§ **Data provided**:
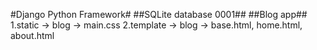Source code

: #Django Python Framework#
##SQLite database 0001##
##Blog app##
1.static -> blog -> main.css
2.template -> blog -> base.html, home.html, about.html

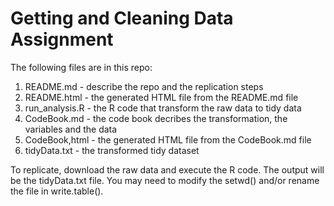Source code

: Getting and Cleaning Data Assignment
====================================

The following files are in this repo:  
1. README.md - describe the repo and the replication steps  
2. README.html - the generated HTML file from the README.md file  
2. run_analysis.R - the R code that transform the raw data to tidy data  
3. CodeBook.md - the code book decribes the transformation, the variables and the data  
4. CodeBook,html - the generated HTML file from the CodeBook.md file
4. tidyData.txt - the transformed tidy dataset  

To replicate, download the raw data and execute the R code.  The output will be the tidyData.txt file.  You may need to modify the setwd() and/or rename the file in write.table().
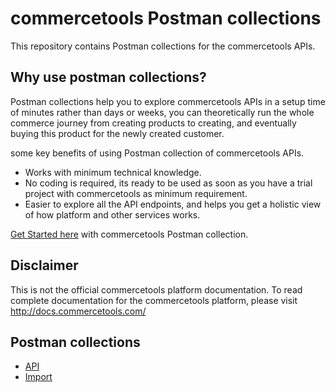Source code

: # commercetools Postman collections

This repository contains Postman collections for the commercetools APIs.

## Why use postman collections?

Postman collections help you to explore commercetools APIs in a setup time of minutes rather than days or weeks, you can theoretically run the whole commerce journey from creating products to creating, and eventually buying this product for the newly created customer.

some key benefits of using Postman collection of commercetools APIs.
* Works with minimum technical knowledge.
* No coding is required, its ready to be used as soon as you have a trial project with commercetools as minimum requirement.
* Easier to explore all the API endpoints, and helps you get a holistic view of how platform and other services works.

[Get Started here](GettingStarted.md) with commercetools Postman collection.

## Disclaimer

This is not the official commercetools platform documentation. To read complete documentation for the commercetools platform, please visit http://docs.commercetools.com/

## Postman collections 

* [API](api/)
* [Import](import/)

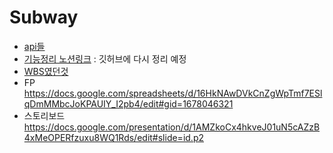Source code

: # Subway

- [api들](DataPreprocessing/data.md)
- [기능정리 노션링크](https://sulky-toy-95c.notion.site/19661765dd314b64a6dc6b9256f10d30?pvs=4) : 깃허브에 다시 정리 예정
- [WBS였던것](https://docs.google.com/spreadsheets/d/1FRyxzHHejUDF6YyovP_TfSTsr8Nq3mEqCwst9Q1K-Yg/edit?usp=sharing)
- FP https://docs.google.com/spreadsheets/d/16HkNAwDVkCnZgWpTmf7ESlqDmMMbcJoKPAUIY_I2pb4/edit#gid=1678046321
- 스토리보드 https://docs.google.com/presentation/d/1AMZkoCx4hkveJ01uN5cAZzB4xMeOPERfzuxu8WQ1Rds/edit#slide=id.p2
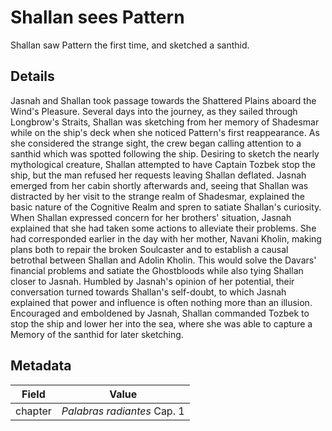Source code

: # Shallan sees Pattern
Shallan saw Pattern the first time, and sketched a santhid.

## Details
Jasnah and Shallan took passage towards the Shattered Plains aboard the Wind's Pleasure. Several days into the journey, as they sailed through Longbrow's Straits, Shallan was sketching from her memory of Shadesmar while on the ship's deck when she noticed Pattern's first reappearance. As she considered the strange sight, the crew began calling attention to a santhid which was spotted following the ship. Desiring to sketch the nearly mythological creature, Shallan attempted to have Captain Tozbek stop the ship, but the man refused her requests leaving Shallan deflated. Jasnah emerged from her cabin shortly afterwards and, seeing that Shallan was distracted by her visit to the strange realm of Shadesmar, explained the basic nature of the Cognitive Realm and spren to satiate Shallan's curiosity. When Shallan expressed concern for her brothers' situation, Jasnah explained that she had taken some actions to alleviate their problems. She had corresponded earlier in the day with her mother, Navani Kholin, making plans both to repair the broken Soulcaster and to establish a causal betrothal between Shallan and Adolin Kholin. This would solve the Davars' financial problems and satiate the Ghostbloods while also tying Shallan closer to Jasnah. Humbled by Jasnah's opinion of her potential, their conversation turned towards Shallan's self-doubt, to which Jasnah explained that power and influence is often nothing more than an illusion. Encouraged and emboldened by Jasnah, Shallan commanded Tozbek to stop the ship and lower her into the sea, where she was able to capture a Memory of the santhid for later sketching.

## Metadata
| Field | Value |
| ----- | ----- |
| chapter | *Palabras radiantes* Cap. 1 |
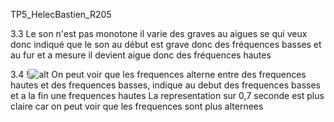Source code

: TP5_HelecBastien_R205

3.3 Le son n'est pas monotone il varie des graves au aigues se qui veux donc indiqué que le son au début est grave donc des fréquences basses et au fur et a mesure il devient aigue donc des fréquences hautes

3.4 
!![alt](3.4.jpg)
On peut voir que les frequences alterne entre des frequences hautes et des frequences basses, indique au debut des frequences basses et a la fin une frequences hautes
La representation sur 0,7 seconde est plus claire car on peut voir que les frequences sont plus alternees

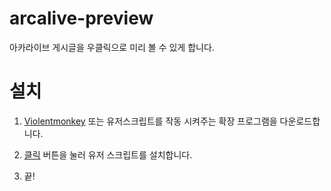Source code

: # arcalive-preview

아카라이브 게시글을 우클릭으로 미리 볼 수 있게 합니다.

# 설치

1. [Violentmonkey](https://violentmonkey.github.io/get-it/) 또는 유저스크립트를 작동 시켜주는 확장 프로그램을 다운로드합니다.

2. [클릭](https://github.com/green1052/arcalive-preview/raw/main/arcalive-preview.user.js) 버튼을 눌러 유저 스크립트를 설치합니다.

3. 끝!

§ **Task prompt**:
Find every line in the records that uses the string "main", then copy it.

§ **Answer box**:
1.static -> blog -> main.css
2. [클릭](https://github.com/green1052/arcalive-preview/raw/main/arcalive-preview.user.js) 버튼을 눌러 유저 스크립트를 설치합니다.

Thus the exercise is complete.